__WORK ORDER__: Output each entry verbatim.

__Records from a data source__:
►

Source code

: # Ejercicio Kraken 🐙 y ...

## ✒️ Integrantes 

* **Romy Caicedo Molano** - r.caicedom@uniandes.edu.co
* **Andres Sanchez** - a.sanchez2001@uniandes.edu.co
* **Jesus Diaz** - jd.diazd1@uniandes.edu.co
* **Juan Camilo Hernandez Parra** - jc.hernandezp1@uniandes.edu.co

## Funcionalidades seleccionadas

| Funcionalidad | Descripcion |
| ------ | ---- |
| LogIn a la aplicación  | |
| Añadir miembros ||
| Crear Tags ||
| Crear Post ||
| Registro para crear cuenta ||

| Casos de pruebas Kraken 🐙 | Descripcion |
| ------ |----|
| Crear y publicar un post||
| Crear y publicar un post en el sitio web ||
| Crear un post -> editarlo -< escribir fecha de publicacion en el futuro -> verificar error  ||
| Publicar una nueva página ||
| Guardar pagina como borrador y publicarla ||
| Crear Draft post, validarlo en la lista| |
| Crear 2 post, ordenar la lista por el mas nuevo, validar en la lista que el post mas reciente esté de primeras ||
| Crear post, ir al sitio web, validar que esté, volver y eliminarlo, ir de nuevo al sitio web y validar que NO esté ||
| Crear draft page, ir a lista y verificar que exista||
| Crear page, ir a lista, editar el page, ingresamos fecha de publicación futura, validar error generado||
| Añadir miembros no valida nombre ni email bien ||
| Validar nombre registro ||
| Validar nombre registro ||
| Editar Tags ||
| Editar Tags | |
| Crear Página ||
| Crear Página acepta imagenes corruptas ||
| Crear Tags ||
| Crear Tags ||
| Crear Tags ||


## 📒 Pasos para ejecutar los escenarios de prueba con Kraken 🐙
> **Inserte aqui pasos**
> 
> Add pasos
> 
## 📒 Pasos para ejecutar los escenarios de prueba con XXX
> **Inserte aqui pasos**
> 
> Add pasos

◄

__RESPONSE AREA__:
Source code

: # Ejercicio Kraken 🐙 y ...

## ✒️ Integrantes 

* **Romy Caicedo Molano** - r.caicedom@uniandes.edu.co
* **Andres Sanchez** - a.sanchez2001@uniandes.edu.co
* **Jesus Diaz** - jd.diazd1@uniandes.edu.co
* **Juan Camilo Hernandez Parra** - jc.hernandezp1@uniandes.edu.co

## Funcionalidades seleccionadas

| Funcionalidad | Descripcion |
| ------ | ---- |
| LogIn a la aplicación  | |
| Añadir miembros ||
| Crear Tags ||
| Crear Post ||
| Registro para crear cuenta ||

| Casos de pruebas Kraken 🐙 | Descripcion |
| ------ |----|
| Crear y publicar un post||
| Crear y publicar un post en el sitio web ||
| Crear un post -> editarlo -< escribir fecha de publicacion en el futuro -> verificar error  ||
| Publicar una nueva página ||
| Guardar pagina como borrador y publicarla ||
| Crear Draft post, validarlo en la lista| |
| Crear 2 post, ordenar la lista por el mas nuevo, validar en la lista que el post mas reciente esté de primeras ||
| Crear post, ir al sitio web, validar que esté, volver y eliminarlo, ir de nuevo al sitio web y validar que NO esté ||
| Crear draft page, ir a lista y verificar que exista||
| Crear page, ir a lista, editar el page, ingresamos fecha de publicación futura, validar error generado||
| Añadir miembros no valida nombre ni email bien ||
| Validar nombre registro ||
| Validar nombre registro ||
| Editar Tags ||
| Editar Tags | |
| Crear Página ||
| Crear Página acepta imagenes corruptas ||
| Crear Tags ||
| Crear Tags ||
| Crear Tags ||


## 📒 Pasos para ejecutar los escenarios de prueba con Kraken 🐙
> **Inserte aqui pasos**
> 
> Add pasos
> 
## 📒 Pasos para ejecutar los escenarios de prueba con XXX
> **Inserte aqui pasos**
> 
> Add pasos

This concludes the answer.